Recorded data ::
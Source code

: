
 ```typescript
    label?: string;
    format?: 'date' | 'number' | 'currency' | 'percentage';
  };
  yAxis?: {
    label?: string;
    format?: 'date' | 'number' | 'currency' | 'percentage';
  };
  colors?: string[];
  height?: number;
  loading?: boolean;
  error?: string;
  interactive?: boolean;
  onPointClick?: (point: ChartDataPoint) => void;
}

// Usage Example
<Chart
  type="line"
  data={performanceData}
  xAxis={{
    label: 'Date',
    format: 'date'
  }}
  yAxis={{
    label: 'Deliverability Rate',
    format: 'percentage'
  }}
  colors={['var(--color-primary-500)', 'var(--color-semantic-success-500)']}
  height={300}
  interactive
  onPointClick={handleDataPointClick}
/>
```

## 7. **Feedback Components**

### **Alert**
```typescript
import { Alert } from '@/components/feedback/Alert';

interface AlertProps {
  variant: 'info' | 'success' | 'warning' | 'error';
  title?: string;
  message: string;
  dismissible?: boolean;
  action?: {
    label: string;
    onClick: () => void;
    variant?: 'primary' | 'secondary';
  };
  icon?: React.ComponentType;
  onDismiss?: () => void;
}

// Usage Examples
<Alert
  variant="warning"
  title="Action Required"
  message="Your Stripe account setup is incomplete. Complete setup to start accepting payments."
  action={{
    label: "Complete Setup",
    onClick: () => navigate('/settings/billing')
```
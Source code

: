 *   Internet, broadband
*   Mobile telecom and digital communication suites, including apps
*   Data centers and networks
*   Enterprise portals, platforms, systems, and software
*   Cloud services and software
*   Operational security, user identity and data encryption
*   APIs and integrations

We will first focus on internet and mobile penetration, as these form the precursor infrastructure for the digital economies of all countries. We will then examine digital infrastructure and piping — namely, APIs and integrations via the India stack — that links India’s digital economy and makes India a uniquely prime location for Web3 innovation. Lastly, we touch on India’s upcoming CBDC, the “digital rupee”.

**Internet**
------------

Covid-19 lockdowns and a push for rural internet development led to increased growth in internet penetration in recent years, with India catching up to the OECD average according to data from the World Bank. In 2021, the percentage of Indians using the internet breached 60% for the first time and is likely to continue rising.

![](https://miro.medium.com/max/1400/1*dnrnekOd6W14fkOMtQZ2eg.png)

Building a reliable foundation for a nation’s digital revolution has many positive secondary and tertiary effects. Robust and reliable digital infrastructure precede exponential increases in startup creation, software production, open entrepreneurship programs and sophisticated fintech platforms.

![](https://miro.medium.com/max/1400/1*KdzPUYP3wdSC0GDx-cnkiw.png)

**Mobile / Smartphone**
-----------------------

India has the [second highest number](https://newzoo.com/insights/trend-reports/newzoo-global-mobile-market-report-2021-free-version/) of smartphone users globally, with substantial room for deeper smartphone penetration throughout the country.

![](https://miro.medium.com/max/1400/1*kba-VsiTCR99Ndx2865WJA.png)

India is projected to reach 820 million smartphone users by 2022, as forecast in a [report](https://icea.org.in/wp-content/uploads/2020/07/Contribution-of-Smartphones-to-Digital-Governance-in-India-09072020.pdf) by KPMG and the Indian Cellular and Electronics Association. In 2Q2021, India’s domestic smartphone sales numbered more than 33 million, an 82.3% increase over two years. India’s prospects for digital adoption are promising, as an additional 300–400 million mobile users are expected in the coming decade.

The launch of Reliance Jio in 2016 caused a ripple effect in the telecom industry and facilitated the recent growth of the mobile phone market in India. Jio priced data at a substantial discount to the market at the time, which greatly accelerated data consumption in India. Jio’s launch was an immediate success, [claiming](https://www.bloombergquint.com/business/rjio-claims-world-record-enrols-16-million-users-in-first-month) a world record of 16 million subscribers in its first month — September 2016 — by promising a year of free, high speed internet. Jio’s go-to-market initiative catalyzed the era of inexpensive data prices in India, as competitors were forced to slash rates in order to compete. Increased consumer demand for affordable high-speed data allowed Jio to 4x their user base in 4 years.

Problem description ::
Return all lines from the entries that contain the string "onClick".

Written solution ::
    onClick: () => void;
    onClick: () => navigate('/settings/billing')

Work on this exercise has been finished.